L’arrêt « Duvignère » du 18 décembre 2002 du Conseil d’Etat change l’Etat du droit : la recevabilité du recours est liée ay caractère impératif de la circulaire. Ce n’est pas le caractère normateur de la circulaire qui permet de dire que c’est un acte administratif, c’est son caractère impératif.
B) Les directives
Il s’agit d’une mesure d’encadrement édictée par un supérieur hiérarchique à l’égard de son subordonné lui indiquant une attitude à adopter et encadrant sa conduite par la définition d’orientations générales.
La situation est particulière car l’administration disposait dans un domaine d’un véritable pouvoir discrétionnaire ou d’une grande marge de manœuvre et elle se pose des limites par elle-même grâce aux directives.
La question est de savoir si l’administration est en droit de s’encadrer, de se poser des règles pour le traitement d’un ensemble de dossier dans un domaine particulier. L’administration va fixer des règles de droit nouvelles là où avant il n’y en avait pas.

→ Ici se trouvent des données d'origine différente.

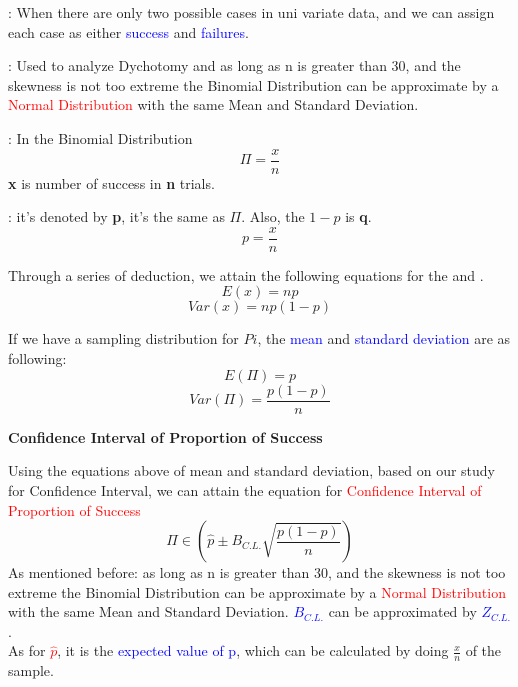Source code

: \begin{description}
    \item {} : When there are only two possible cases in uni variate data, and we can assign each case as either \textcolor{blue}{success} and \textcolor{blue}{failures}.
    \item {} : Used to analyze Dychotomy and as long as n is greater than 30, and the skewness is not too extreme  the Binomial Distribution can be approximate by a \textcolor{red}{Normal Distribution} with the same Mean and Standard Deviation.
    \item {} : In the Binomial Distribution
    \begin{equation}
        \Pi=\frac{x}{n}
    \end{equation}
    \textbf{x} is number of success in \textbf{n} trials.
    \item {} : it's denoted by \textbf{p}, it's the same as \(\Pi\). Also, the \(1-p\) is \textbf{q}.
        \begin{equation}
        p=\frac{x}{n}
    \end{equation}
\end{description}

Through a series of deduction, we attain the following equations for the  and .
\begin{equation}
    E(x)=np
\end{equation}
\begin{equation}
    Var(x)=np(1-p)
\end{equation}

If we have a sampling distribution for \(Pi\), the \textcolor{blue}{mean} and \textcolor{blue}{standard deviation} are as following:
\begin{equation}
    E(\Pi)=p    
\end{equation}
\begin{equation}
    Var(\Pi)=\frac{p(1-p)}{n}
\end{equation}

\vspace{5ex}
\begin{Center}
    \textbf{Confidence Interval of Proportion of Success}
\end{Center}
Using the equations above of mean and standard deviation, based on our study for Confidence Interval, we can attain the equation for \textcolor{red}{Confidence Interval of Proportion of Success}
\begin{equation}
    \Pi\in(\hat{p}\pm B_{C.L.}\sqrt{\frac{p(1-p)}{n}})
\end{equation}
As mentioned before: as long as n is greater than 30, and the skewness is not too extreme  the Binomial Distribution can be approximate by a \textcolor{red}{Normal Distribution} with the same Mean and Standard Deviation. \textcolor{blue}{\(B_{C.L.}\)} can be approximated by \textcolor{blue}{\(Z_{C.L.}\)}.\\
As for \textcolor{red}{\(\hat{p}\)}, it is the \textcolor{blue}{expected value of p}, which can be calculated by doing \(\frac{x}{n}\) of the sample.

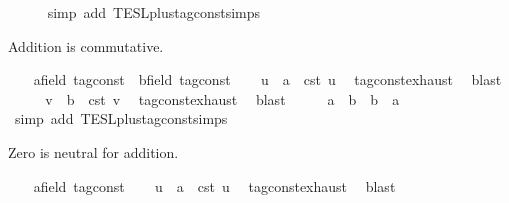 \begin{isabellebody}
\ \ \ \ \isamarkupfalse%
\ {\isacharparenleft}simp\ add{\isacharcolon}\ TESL{\isachardot}plus{\isacharunderscore}tag{\isacharunderscore}const{\isachardot}simps{\isacharparenright}\isanewline
{}\isamarkupfalse%
%
\begin{isamarkuptext}%
Addition is commutative.%
\end{isamarkuptext}\isamarkuptrue%
\ \ \isamarkupfalse%
\ a{\isacharcolon}{\isacharcolon}{\isacartoucheopen}{\isacharprime}{\isasymtau}{\isacharcolon}{\isacharcolon}field\ tag{\isacharunderscore}const{\isacartoucheclose}\ \ b{\isacharcolon}{\isacharcolon}{\isacartoucheopen}{\isacharprime}{\isasymtau}{\isacharcolon}{\isacharcolon}field\ tag{\isacharunderscore}const{\isacartoucheclose}\isanewline
\ \ \isamarkupfalse%
\ u\ \ {\isacartoucheopen}a\ {\isacharequal}\ {\isasymtau}\isactrlsub c\isactrlsub s\isactrlsub t\ u{\isacartoucheclose}\ \isamarkupfalse%
\ tag{\isacharunderscore}const{\isachardot}exhaust\ \isamarkupfalse%
\ blast\isanewline
\ \ \isamarkupfalse%
\ \isamarkupfalse%
\ v\ \ {\isacartoucheopen}b\ {\isacharequal}\ {\isasymtau}\isactrlsub c\isactrlsub s\isactrlsub t\ v{\isacartoucheclose}\ \isamarkupfalse%
\ tag{\isacharunderscore}const{\isachardot}exhaust\ \isamarkupfalse%
\ blast\isanewline
\ \ \isamarkupfalse%
\ \isamarkupfalse%
\ {\isacartoucheopen}a\ {\isacharplus}\ b\ {\isacharequal}\ b\ {\isacharplus}\ a{\isacartoucheclose}\isanewline
\ \ \ \ \isamarkupfalse%
\ {\isacharparenleft}simp\ add{\isacharcolon}\ TESL{\isachardot}plus{\isacharunderscore}tag{\isacharunderscore}const{\isachardot}simps{\isacharparenright}\isanewline
{}\isamarkupfalse%
%
\begin{isamarkuptext}%
Zero is neutral for addition.%
\end{isamarkuptext}\isamarkuptrue%
\ \ \isamarkupfalse%
\ a{\isacharcolon}{\isacharcolon}{\isacartoucheopen}{\isacharprime}{\isasymtau}{\isacharcolon}{\isacharcolon}field\ tag{\isacharunderscore}const{\isacartoucheclose}\isanewline
\ \ \isamarkupfalse%
\ u\ \ {\isacartoucheopen}a\ {\isacharequal}\ {\isasymtau}\isactrlsub c\isactrlsub s\isactrlsub t\ u{\isacartoucheclose}\ \isamarkupfalse%
\ tag{\isacharunderscore}const{\isachardot}exhaust\ \isamarkupfalse%
\ blast\isanewline

\end{isabellebody}

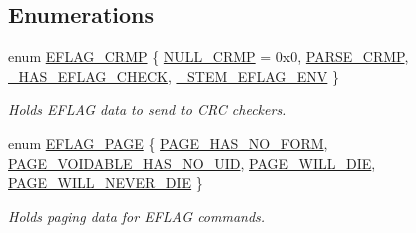 \subsection*{Enumerations}
\begin{DoxyCompactItemize}
\item 
enum \hyperlink{namespacecrunchy_acc00ed7986064df9b2232c76a22709c4}{E\+F\+L\+A\+G\+\_\+\+C\+R\+M\+P} \{ \hyperlink{namespacecrunchy_acc00ed7986064df9b2232c76a22709c4a8cc66679b59c48ccb2d9b35f3761979d}{N\+U\+L\+L\+\_\+\+C\+R\+M\+P} = 0x0, 
\hyperlink{namespacecrunchy_acc00ed7986064df9b2232c76a22709c4a4fcc2f729bd2b01f871e8f0cea43127c}{P\+A\+R\+S\+E\+\_\+\+C\+R\+M\+P}, 
\hyperlink{namespacecrunchy_acc00ed7986064df9b2232c76a22709c4a1551775cd317af7882c75d96d25ab819}{\+\_\+\+H\+A\+S\+\_\+\+E\+F\+L\+A\+G\+\_\+\+C\+H\+E\+C\+K}, 
\hyperlink{namespacecrunchy_acc00ed7986064df9b2232c76a22709c4ab85d7a8c84ed693d462fd413330c33c5}{\+\_\+\+S\+T\+E\+M\+\_\+\+E\+F\+L\+A\+G\+\_\+\+E\+N\+V}
 \}\begin{DoxyCompactList}\small\item\em Holds E\+F\+L\+A\+G data to send to C\+R\+C checkers. \end{DoxyCompactList}
\item 
enum \hyperlink{namespacecrunchy_ad63d9cf0dc471a6e9379c12cd89fb5a9}{E\+F\+L\+A\+G\+\_\+\+P\+A\+G\+E} \{ \hyperlink{namespacecrunchy_ad63d9cf0dc471a6e9379c12cd89fb5a9a48d2d3c0ba354f76e55077d68980cfba}{P\+A\+G\+E\+\_\+\+H\+A\+S\+\_\+\+N\+O\+\_\+\+F\+O\+R\+M}, 
\hyperlink{namespacecrunchy_ad63d9cf0dc471a6e9379c12cd89fb5a9a155358a15b014d55f44420c2873a1462}{P\+A\+G\+E\+\_\+\+V\+O\+I\+D\+A\+B\+L\+E\+\_\+\+H\+A\+S\+\_\+\+N\+O\+\_\+\+U\+I\+D}, 
\hyperlink{namespacecrunchy_ad63d9cf0dc471a6e9379c12cd89fb5a9afc2fedd6cffdfcc42f3688718a868694}{P\+A\+G\+E\+\_\+\+W\+I\+L\+L\+\_\+\+D\+I\+E}, 
\hyperlink{namespacecrunchy_ad63d9cf0dc471a6e9379c12cd89fb5a9a7e1cf7b87501f14c7b257dcd9547c9f1}{P\+A\+G\+E\+\_\+\+W\+I\+L\+L\+\_\+\+N\+E\+V\+E\+R\+\_\+\+D\+I\+E}
 \}\begin{DoxyCompactList}\small\item\em Holds paging data for E\+F\+L\+A\+G commands. \end{DoxyCompactList}
\end{DoxyCompactItemize}
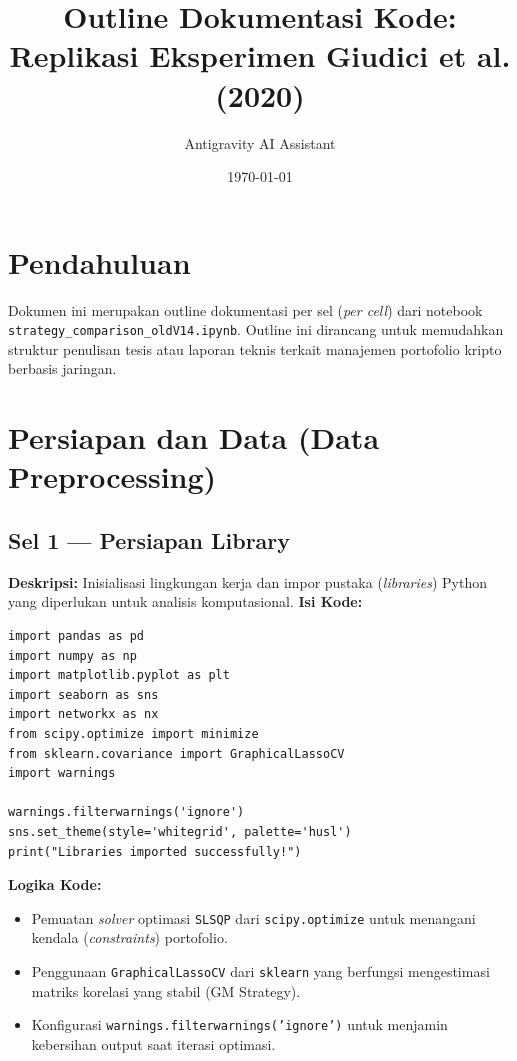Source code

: \documentclass[12pt, a4paper]{article}
\title{Outline Dokumentasi Kode: Replikasi Eksperimen Giudici et al. (2020)}
\author{Antigravity AI Assistant}
\date{\today}
\begin{document}
\maketitle

\section*{Pendahuluan}
Dokumen ini merupakan outline dokumentasi per sel (\textit{per cell}) dari notebook \texttt{strategy\_comparison\_oldV14.ipynb}. Outline ini dirancang untuk memudahkan struktur penulisan tesis atau laporan teknis terkait manajemen portofolio kripto berbasis jaringan.

\tableofcontents
\newpage

\section{Persiapan dan Data (Data Preprocessing)}

\subsection{Sel 1 — Persiapan Library}
\textbf{Deskripsi:} Inisialisasi lingkungan kerja dan impor pustaka (\textit{libraries}) Python yang diperlukan untuk analisis komputasional.
\textbf{Isi Kode:}
\begin{lstlisting}
import pandas as pd
import numpy as np
import matplotlib.pyplot as plt
import seaborn as sns
import networkx as nx
from scipy.optimize import minimize
from sklearn.covariance import GraphicalLassoCV
import warnings

warnings.filterwarnings('ignore')
sns.set_theme(style='whitegrid', palette='husl')
print("Libraries imported successfully!")
\end{lstlisting}
\textbf{Logika Kode:} 
\begin{itemize}
    \item Pemuatan \textit{solver} optimasi \texttt{SLSQP} dari \texttt{scipy.optimize} untuk menangani kendala (\textit{constraints}) portofolio.
    \item Penggunaan \texttt{GraphicalLassoCV} dari \texttt{sklearn} yang berfungsi mengestimasi matriks korelasi yang stabil (GM Strategy).
    \item Konfigurasi \texttt{warnings.filterwarnings('ignore')} untuk menjamin kebersihan output saat iterasi optimasi.
\end{itemize}
\end{document}
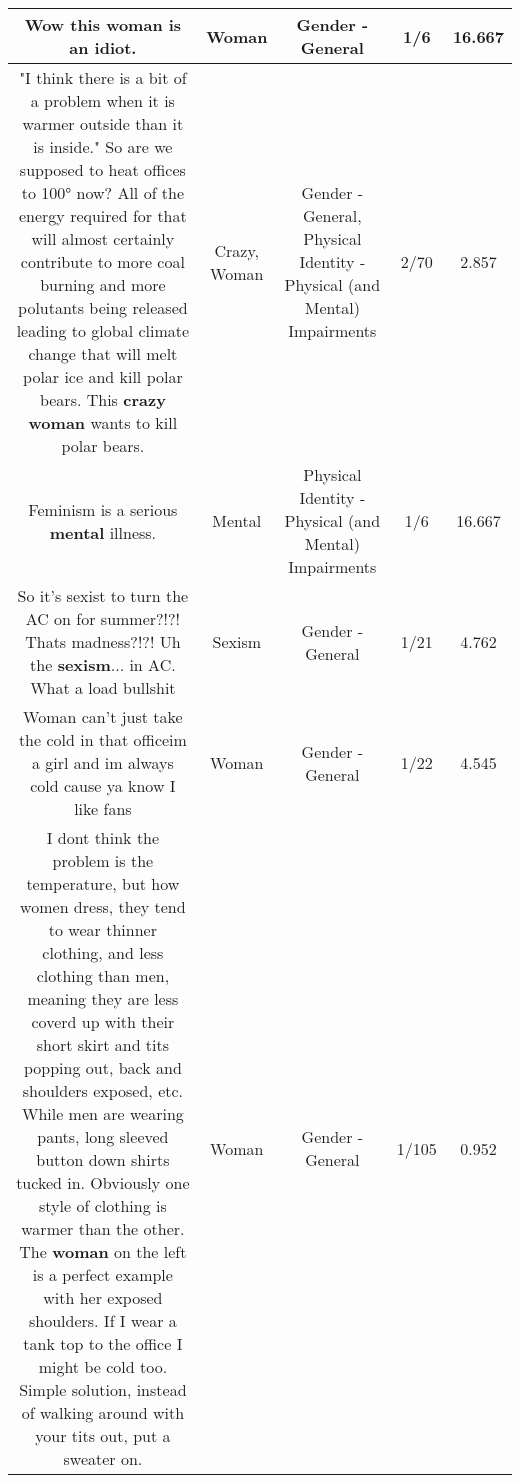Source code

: \documentclass[11pt]{article}
\newlength\mylength
\begin{document}
\begin{center}
\begin{longtable}{|C{.65\mylength}|C{.30\mylength}|C{.12\mylength}|C{.12\mylength}|C{.12\mylength}|}
  \small Wow this \textbf{woman} is an idiot.\normalsize   & Woman & Gender - General & 1/6 & 16.667 \\  \hline
  \small "I think there is a bit of a problem when it is warmer outside than it is inside." So are we supposed to heat offices to 100° now? All of the energy required for that will almost certainly contribute to more coal burning and more polutants being released leading to global climate change that will melt polar ice and kill polar bears.  This \textbf{crazy} \textbf{woman} wants to kill polar bears.\normalsize   & Crazy, Woman & Gender - General, Physical Identity - Physical (and Mental) Impairments & 2/70 & 2.857 \\  \hline
  \small Feminism is a serious \textbf{mental} illness.\normalsize   & Mental & Physical Identity - Physical (and Mental) Impairments & 1/6 & 16.667 \\  \hline
  \small So it's sexist to turn the AC on for summer?!?! Thats madness?!?! Uh the \textbf{sexism}... in AC. What a load bullshit\normalsize   & Sexism & Gender - General & 1/21 & 4.762 \\  \hline
  \small Woman can't just take the cold in that officeim a girl and im always cold cause ya know I like fans\normalsize   & Woman & Gender - General & 1/22 & 4.545 \\  \hline
  \small I dont think the problem is the temperature, but how women dress, they tend to wear thinner clothing, and less clothing than men, meaning they are less coverd up with their short skirt and tits popping out, back and shoulders exposed, etc. While men are wearing pants, long sleeved button down shirts tucked in. Obviously one style of clothing is warmer than the other. The \textbf{woman} on the left is a perfect example with her exposed shoulders. If I wear a tank top to the office I might be cold too. Simple solution, instead of walking around with your tits out, put a sweater on.\normalsize   & Woman & Gender - General & 1/105 & 0.952 \\  \hline

\end{longtable}
\end{center}
\end{document}
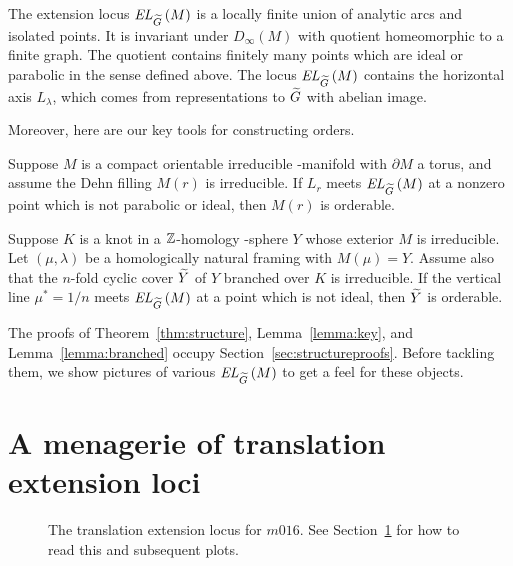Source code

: \documentclass[tikz, sepfignums, defaultenums]{nmd/article}
\newcommand{\TEL}[1]{\mathit{EL}_\Gtil\left(#1\right)}
\newcommand{\SymTEL}[1]{D_\infty\left(#1\right)}
\begin{document}
\begin{theorem}\label{thm:structure}
  The extension locus $\TEL{M}$ is a locally finite union of analytic
  arcs and isolated points.  It is invariant under
  $\SymTEL{M}$ with quotient homeomorphic to a finite graph.
  The quotient contains finitely many points which are ideal or
  parabolic in the sense defined above. The locus $\TEL{M}$ contains
  the horizontal axis $L_\lambda$, which comes from representations to
  $\Gtil$ with abelian image.
\end{theorem}
Moreover, here are our key tools for constructing orders.

\begin{lemma}\label{lemma:key}
  Suppose $M$ is a compact orientable irreducible \3-manifold with
  $\partial M$ a torus, and assume the Dehn filling $M(r)$ is
  irreducible.  If $L_r$ meets $\TEL{M}$ at a nonzero
  point which is not parabolic or ideal, then $M(r)$ is orderable.
\end{lemma}

\begin{lemma}\label{lemma:branched}
  Suppose $K$ is a knot in a ${\mathbb Z}$-homology \3-sphere $Y$ whose
  exterior $M$ is irreducible.  Let $(\mu, \lambda)$ be a
  homologically natural framing with $M(\mu) = Y$.  Assume also that
  the $n$-fold cyclic cover $\Ytil$ of $Y$ branched over $K$ is
  irreducible.  If the vertical line $\mu^* = 1/n$ meets $\TEL{M}$ at
  a point which is not ideal, then $\Ytil$ is orderable.
\end{lemma}
The proofs of Theorem~\ref{thm:structure}, Lemma~\ref{lemma:key}, and
Lemma~\ref{lemma:branched} occupy Section~\ref{sec:structureproofs}.
Before tackling them, we show pictures of various $\TEL{M}$ to get a
feel for these objects.

\section{A menagerie of translation extension loci}
\label{sec:menagerie}

\begin{figure}
  \begin{center}
  \end{center}
  
  \vspace{-0.4cm}

  \caption{The translation extension locus for $m016$.  See
    Section~\ref{sec:menagerie} for how to read this and subsequent
    plots.}
  \label{fig:m016}
\end{figure}
\end{document}
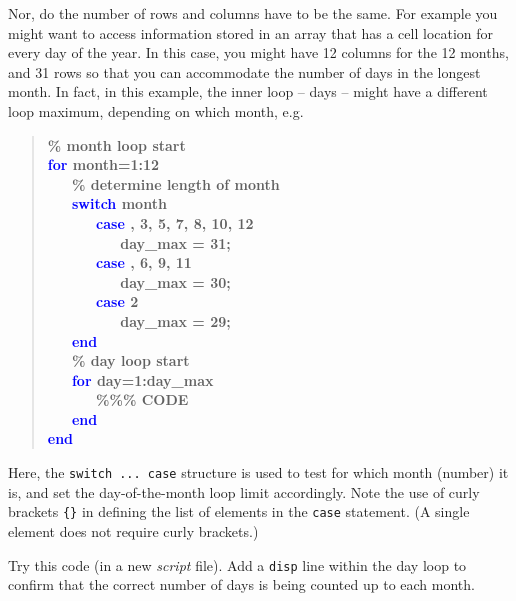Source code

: \documentclass{tufte-book} %
\newenvironment{docspecbold}{\begin{quotation}\ttfamily\bfseries\parskip0pt\parindent0pt\ignorespaces}{\end{quotation}}
\begin{document}
Nor, do the number of rows and columns have to be the same. For example you might want to access information stored in an array that has a cell location for every day of the year. In this case, you might have 12 columns for the 12 months, and 31 rows so that you can accommodate the number of days in the longest month. In fact, in this example, the inner loop -- days -- might have a different loop maximum, depending on which month, e.g.
\begin{docspecbold}
\textcolor[rgb]{0,0.501961,0}{\% month loop start\\}
\textcolor{blue}{for} month=1:12\\
\ \ \ \textcolor[rgb]{0,0.501961,0}{\% determine length of month\\}
\ \ \ \textcolor{blue}{switch} month\\
\ \ \ \ \ \     \textcolor{blue}{case} {, 3, 5, 7, 8, 10, 12\textbraceright}\\
\ \ \ \ \ \ \ \ \         day\_max = 31;\\
\ \ \ \ \ \     \textcolor{blue}{case} {, 6, 9, 11\textbraceright}\\
\ \ \ \ \ \ \ \ \         day\_max = 30;\\
\ \ \ \ \ \     \textcolor{blue}{case} {2}\\
\ \ \ \ \ \ \ \ \         day\_max = 29;\\
\ \ \ \textcolor{blue}{end}\\
\ \ \ \textcolor[rgb]{0,0.501961,0}{\% day loop start\\}
\ \ \ \textcolor{blue}{for} day=1:day\_max\\
\ \ \ \ \ \ \textcolor[rgb]{0,0.501961,0}{\%\%\% CODE\\}
\ \ \ \textcolor{blue}{end}\\
\textcolor{blue}{end}
\end{docspecbold}
Here, the \texttt{switch ... case} structure is used to test for which month (number) it is, and set the day-of-the-month loop limit accordingly.
Note the use of curly brackets \texttt{\{\}} in defining the list of elements in the \texttt{case} statement. (A single element does not require curly brackets.)

Try this code (in a new \textit{script} file). Add a \texttt{disp} line within the day loop to confirm that the correct number of days is being counted up to each month.
\end{document}
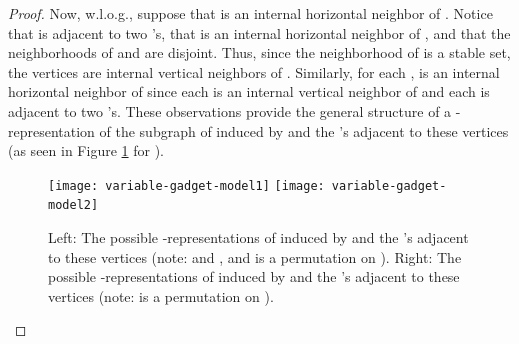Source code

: \documentclass[11pt,3p,times]{elsarticle}
\newenvironment{myproof}{\begin{proof}}{\end{proof}}
\begin{document}
\begin{myproof}
Now, w.l.o.g., suppose that  is an internal horizontal neighbor
of . Notice that  is adjacent to two 's, that  is an internal
horizontal neighbor of , and that the neighborhoods of  and 
are disjoint. Thus, since the neighborhood of  is a stable set,
the vertices  are internal vertical neighbors of
. Similarly, for each ,  is an internal
horizontal neighbor of  since each  is an internal
vertical neighbor of  and each  is adjacent to two 's.
These observations provide the general structure of a
-representation of the subgraph of  induced by
        and the
's adjacent to these vertices (as seen in Figure
\ref{fig:var-gadget} for ).
\begin{figure}[h]
\hfill
\texttt{[image: variable-gadget-model1]}
\hfill
\texttt{[image: variable-gadget-model2]}
\hfill \ 
\caption{Left: The possible -representations of 
induced by      
    and the 's adjacent to
these vertices (note:  and
, and  is a
permutation on ). Right: The possible
-representations of  induced by   
     and the 's adjacent to
these vertices (note:  is a permutation on ).} \label{fig:var-gadget}
\end{figure}




\end{myproof}
\end{document}

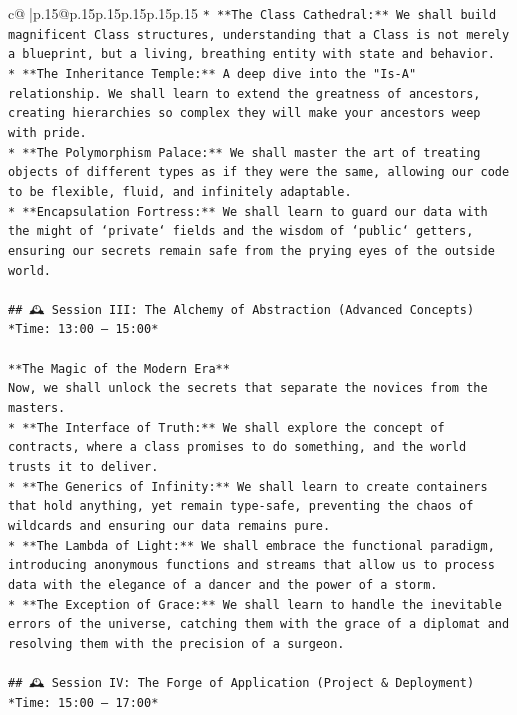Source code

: \documentclass{article}
\begin{document}
{\begin{supertabular}{c@{$\;$}|p{.15\linewidth}@{}p{.15\linewidth}p{.15\linewidth}p{.15\linewidth}p{.15\linewidth}p{.15\linewidth}}
{{{\texttt{*   **The Class Cathedral:** We shall build magnificent Class structures, understanding that a Class is not merely a blueprint, but a living, breathing entity with state and behavior.} \\
\texttt{*   **The Inheritance Temple:** A deep dive into the "Is{-}A" relationship. We shall learn to extend the greatness of ancestors, creating hierarchies so complex they will make your ancestors weep with pride.} \\
\texttt{*   **The Polymorphism Palace:** We shall master the art of treating objects of different types as if they were the same, allowing our code to be flexible, fluid, and infinitely adaptable.} \\
\texttt{*   **Encapsulation Fortress:** We shall learn to guard our data with the might of `private` fields and the wisdom of `public` getters, ensuring our secrets remain safe from the prying eyes of the outside world.} \\
\\ 
\texttt{\#\# 🕰️ Session III: The Alchemy of Abstraction (Advanced Concepts)} \\
\texttt{*Time: 13:00 – 15:00*} \\
\\ 
\texttt{**The Magic of the Modern Era**} \\
\texttt{Now, we shall unlock the secrets that separate the novices from the masters.} \\
\texttt{*   **The Interface of Truth:** We shall explore the concept of contracts, where a class promises to do something, and the world trusts it to deliver.} \\
\texttt{*   **The Generics of Infinity:** We shall learn to create containers that hold anything, yet remain type{-}safe, preventing the chaos of wildcards and ensuring our data remains pure.} \\
\texttt{*   **The Lambda of Light:** We shall embrace the functional paradigm, introducing anonymous functions and streams that allow us to process data with the elegance of a dancer and the power of a storm.} \\
\texttt{*   **The Exception of Grace:** We shall learn to handle the inevitable errors of the universe, catching them with the grace of a diplomat and resolving them with the precision of a surgeon.} \\
\\ 
\texttt{\#\# 🕰️ Session IV: The Forge of Application (Project \& Deployment)} \\
\texttt{*Time: 15:00 – 17:00*} \\
}}}
\end{supertabular}}
\end{document}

L’arrêt du Conseil d’Etat du 11 décembre 1970 « crédit foncier de France » : il s’agissait d’un problème de refus de subventions. Le commissaire du gouvernement se propose d’admettre qu’une mesure individuelle puisse consister en une référence à la doctrine que l’administration s’est donnée dès lors que la même doctrine est appliquée à toutes les situations semblables.
Le Conseil d’Etat a adopté le raisonnement de son commissaire de gouvernement : une directive régulière doit se borner à définir des conditions générales en vue de diriger les interventions de l’autorité publique compétente sans édicter de conditions nouvelles et sans méconnaître le but poursuivi lors de la création du fond de subvention.
Une directive peut être écartée pour deux raisons: d’abord pour examiner la situation particulière du demandeur ou bien pour faire prévaloir un motif d’intérêt général.
Le recours direct contre une directive est impossible car le recours pour excès de pouvoir n’est pas recevable contre une directive. Pour contester une directive, le requérant va attaquer la décision prise par l’administration sur le fondement de la directive et à l’appui de ce recours, il pourra invoquer l’irrégularité de la directive.
C) Les mesures d’ordre intérieur (MOI)
Ce sont des mesures faiblement normateurs ne concernant que le fonctionnement interne d’un service. L’idée est que certaines mesures ont un impact tellement faible sur l’ordonnancement juridique et/ou sur le droit des administrés que le recours contre ces actes est irrecevable.
Le Conseil d’Etat dans son arrêt du 11 janvier 1967, a dit qu’un étudiant ne pouvait attaquer son affectation dans un groupe de TD.
La tendance est à la réduction de la catégorie des MOI. Cela signifie que le juge a admis le recours contre des décisions antérieurement considérées comme des MOI.
On a trois arrêts:
– Celui du Conseil d’Etat du 2 novembre 1992 « Kerouaa »: le recours est possible contre un règlement intérieur d’un établissement d’enseignement. C’est le problème du port du foulard.
– CE ass. du 17 février 1995 « Hardouin »: les militaires peuvent attaquer les punitions dont ils font l’objet.
– CE ass. du 17 février 1995 « Marie »: recours possible contre la punition infligée à un détenu.
Un acte considéré antérieurement comme une MOI va être susceptible de recours lorsqu’il porte atteinte aux droits fondamentaux ou aux libertés publiques de son destinataire.